Effect of race on biochemical disease-free outcome in patients with prostate cancer treated with definitive radiation therapy in an equal-access health care system: radiation oncology report of the Department of Defense Center for Prostate Disease Research.

Author information

  • 1Naval Medical Ctr, San Diego, Calif 92134-1014, USA. pajohnstone@nmcsd.med.navy.mil

Abstract

PURPOSE:

To report on the first collaboration of the Department of Defense Center for Prostate Disease Research concerned with the relationship between African American race and biochemical disease-free outcomes after definitive radiation therapy.

MATERIALS AND METHODS:

Information from the medical records of 1,806 patients (1,349 white, 343 African American, 42 of "other" races, and 72 of "unknown" races) treated with definitive radiation therapy between 1973 and 2000 was reviewed. Patients receiving adjuvant hormonal therapy or postoperative adjuvant or salvage radiation therapy were excluded.
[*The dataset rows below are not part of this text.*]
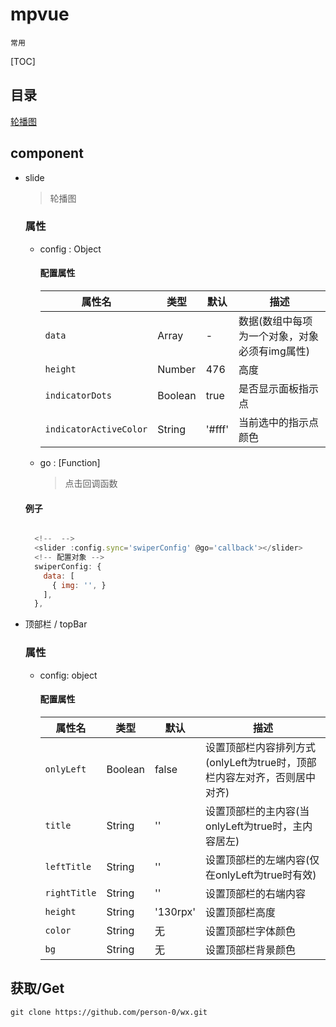 # mpvue 
`常用`

[TOC]

## 目录
[轮播图](#slide)

## component
  
  + slide
    > 轮播图 
    ### 属性
      - config : Object  
      
        #### 配置属性 
      
          |属性名|类型|默认|描述|
          |------|-----|------|-------|
          | `data` | Array | - | 数据(数组中每项为一个对象，对象必须有img属性) |
          | `height` | Number | 476 | 高度 |
          | `indicatorDots` | Boolean | true | 是否显示面板指示点 |
          | `indicatorActiveColor` | String | '#fff' | 当前选中的指示点颜色 |

      - go : [Function] 
        > 点击回调函数

    #### 例子 
    ```js

      <!--  -->
      <slider :config.sync='swiperConfig' @go='callback'></slider>
      <!-- 配置对象 -->
      swiperConfig: {
        data: [
          { img: '', }
        ],
      },

    ```

  + 顶部栏 / topBar
    ### 属性
      - config: object
      
        #### 配置属性 
      
          |属性名|类型|默认|描述|
          |------|-----|------|-------|
          | `onlyLeft` | Boolean | false | 设置顶部栏内容排列方式(onlyLeft为true时，顶部栏内容左对齐，否则居中对齐) |
          | `title` | String | '' | 设置顶部栏的主内容(当onlyLeft为true时，主内容居左) |
          | `leftTitle` | String | '' | 设置顶部栏的左端内容(仅在onlyLeft为true时有效) |
          | `rightTitle` | String | '' | 设置顶部栏的右端内容 |
          | `height` | String | '130rpx' | 设置顶部栏高度 |
          | `color` | String | 无 | 设置顶部栏字体颜色 |
          | `bg` | String | 无 | 设置顶部栏背景颜色 |
 
## 获取/Get 
`git clone https://github.com/person-0/wx.git`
Biochemical failure was calculated in over 96% of cases by using ASTRO criteria; patients with fewer than three follow-up visits were considered to have biochemical failure with a prostate-specific antigen (PSA) value more than 10-fold the previous value or with any value greater than 50.0 ng/mL. Median radiation therapy doses were similar. The median follow-up was 58.4 months. Kaplan-Meier tests, Cox proportional hazards regression analysis, and log-rank tests were used for data analysis.

RESULTS:

There was no statistically significant difference in biochemical disease-free survival according to race when patients were stratified according to T stage. African American race conferred a negative prognosis for patients with lesions of Gleason biopsy score 7 (P =.004) but not for patients with lesions of Gleason score 2-4 (P =.14), 5-6 (P =.79), or 8-10 (P =.86). Similarly, African American race conferred a negative prognosis in patients with PSA values of 20.1-50.0 ng/mL (P =.01) at presentation but not in patients with PSA values less than or equal to 4.0 ng/mL (P =.84), 4.1-10.0 ng/mL (P =.71), 10.1-20.0 ng/mL (P =.75), or above 50.0 ng/mL (P =.15) at presentation. At multivariate analysis, race was not a statistically significant predictor of outcome.

CONCLUSION:

In the equal-access health care system of the Department of Defense, African American race is not associated with a consistently negative prognosis in patients treated with definitive radiation therapy for prostate cancer. Race appears to confer a negative prognosis only in patients with advanced disease at presentation.

PMID:
12409575
DOI:
10.1148/radiol.2252011491
[PubMed - indexed for MEDLINE]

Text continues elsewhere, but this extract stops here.